## Problems

Let $a_n$ be any sequence with partial limits 2008 and 2009. Suppose that for all nautuarl $n$
\[ |a_{n+1}-a_n|<\frac{1}{2}. \]
Prove that $a_n$ has at least three partial limits.
## Answer

Let $k_n$ and $u_n$ be monotonic increasing sequences of natural numbers, such that
\[ \begin{array}{l} \displaystyle \lim_{n\to\infty} a_{k_n} =2008 \\\\
\lim_{n\to\infty} a_{v_n}=2009. \end{array} \]
Denote
\[ \begin{array}{ll} A = \left\{n \; | \; |a_n-2008|<0.1 \right\} \\
B = \left\{n \; | \; |a_n-2009|<0.1 \right\}
\end{array} \]
Clearly, $\mathbb{N}-A$ is not finite, otherwise, using mathematical induction, one may conclude that up to finite amount of members
$A$ and the set of all natural numbers are equals. Hence, there exists infinite sequence of naturals, $t_n$ in $\mathbb{N}-A$, such that
$t_n-1\in A$ and $t_n\in \mathbb{N}-A$. According to the definition of limits $A$ and $B$ are infinite sets.

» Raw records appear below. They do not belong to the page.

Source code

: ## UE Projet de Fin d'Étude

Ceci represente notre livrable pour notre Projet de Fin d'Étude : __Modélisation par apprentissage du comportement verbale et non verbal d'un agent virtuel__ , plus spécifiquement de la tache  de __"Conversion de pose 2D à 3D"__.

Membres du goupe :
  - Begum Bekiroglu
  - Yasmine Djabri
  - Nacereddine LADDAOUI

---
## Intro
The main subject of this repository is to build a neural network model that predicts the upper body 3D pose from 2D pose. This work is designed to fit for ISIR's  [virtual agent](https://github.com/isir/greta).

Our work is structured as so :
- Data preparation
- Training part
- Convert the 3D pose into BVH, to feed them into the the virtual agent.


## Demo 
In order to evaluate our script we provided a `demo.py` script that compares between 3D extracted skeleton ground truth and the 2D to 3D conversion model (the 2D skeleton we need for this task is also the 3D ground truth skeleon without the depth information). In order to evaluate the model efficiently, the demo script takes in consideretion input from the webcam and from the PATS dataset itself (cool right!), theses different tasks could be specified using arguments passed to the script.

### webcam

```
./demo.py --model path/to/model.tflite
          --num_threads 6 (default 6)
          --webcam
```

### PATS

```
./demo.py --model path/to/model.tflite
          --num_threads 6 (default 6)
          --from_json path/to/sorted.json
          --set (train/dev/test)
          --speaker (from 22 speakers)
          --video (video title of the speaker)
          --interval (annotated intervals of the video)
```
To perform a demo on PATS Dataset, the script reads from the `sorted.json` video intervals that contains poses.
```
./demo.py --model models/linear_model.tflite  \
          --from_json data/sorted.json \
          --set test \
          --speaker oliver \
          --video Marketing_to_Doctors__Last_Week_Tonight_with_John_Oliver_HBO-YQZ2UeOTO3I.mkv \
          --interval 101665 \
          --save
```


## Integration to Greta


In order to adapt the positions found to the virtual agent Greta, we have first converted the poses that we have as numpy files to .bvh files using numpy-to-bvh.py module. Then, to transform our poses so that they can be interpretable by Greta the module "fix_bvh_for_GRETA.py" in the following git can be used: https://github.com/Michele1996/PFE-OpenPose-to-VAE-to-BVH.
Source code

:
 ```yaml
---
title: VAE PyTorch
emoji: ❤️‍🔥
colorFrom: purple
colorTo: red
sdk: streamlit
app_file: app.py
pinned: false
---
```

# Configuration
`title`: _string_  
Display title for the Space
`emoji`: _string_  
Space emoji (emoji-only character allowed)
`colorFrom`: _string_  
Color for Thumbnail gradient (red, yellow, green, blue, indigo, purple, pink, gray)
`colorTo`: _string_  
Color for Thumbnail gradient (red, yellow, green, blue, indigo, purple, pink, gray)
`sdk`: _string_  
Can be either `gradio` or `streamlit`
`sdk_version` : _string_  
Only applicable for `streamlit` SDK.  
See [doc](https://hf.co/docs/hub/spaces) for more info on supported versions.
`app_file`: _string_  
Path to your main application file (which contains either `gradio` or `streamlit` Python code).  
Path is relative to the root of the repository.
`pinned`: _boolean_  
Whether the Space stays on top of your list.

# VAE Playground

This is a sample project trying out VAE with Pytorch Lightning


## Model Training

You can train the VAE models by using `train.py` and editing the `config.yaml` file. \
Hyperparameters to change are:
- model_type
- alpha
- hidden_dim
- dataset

Suppose there exist a natural number $n$ such that $t_n\in B$. Then,
\[ \begin{array}{l} |a_{t_n-1}-2008|<0.1 \\
|a_{t_n}-2009|<0.1.
\end{array} \]
According to the data in the question $|a_{t_n}-a_{t_n-1}|<\frac{1}{2}$. Applying the triangle inequality (on the last two inequality)
yields $0.5+0.1>|a_{t_n-1}-2009|$ and since $t_n-1\in A$ we get $0.1>|a_{t_n-1}-2008|$. Once again we can apply the triangle inequality to get
$0.5+0.2>1$, but this is false. Thus, $t_n\not\in B\cap A$, for any natural $n$. Since $t_n-1\in A$, for any natural $n$, we have
$|a_{t_n-1}-2008|<\frac{1}{10}$ which give us $|a_{t_n-1}|<2009$. From the data given in the question we get $|a_{t_n}-a_{t_n-1}|<\frac{1}{2}$ and
this give us $|a_{t_n}|<\frac{1}{2}+|a_{t_n-1}|<\frac{1}{2}+2009<2010$, hence the sequence $a_{t_n}$ is bounded. We now can use
the Bolzano-Weierstrass theorem to conclude that $A_{t_n}$ has a convergent subsequence $q_n$. Non of the members of $a_{t_n}$ is in $A\cap B$, therefor
all the members of $q_n$ is not in $A\cap B$. Thus, the value $\lim_{n\to \infty}q_n$ is not equal to 2008 or to 2009.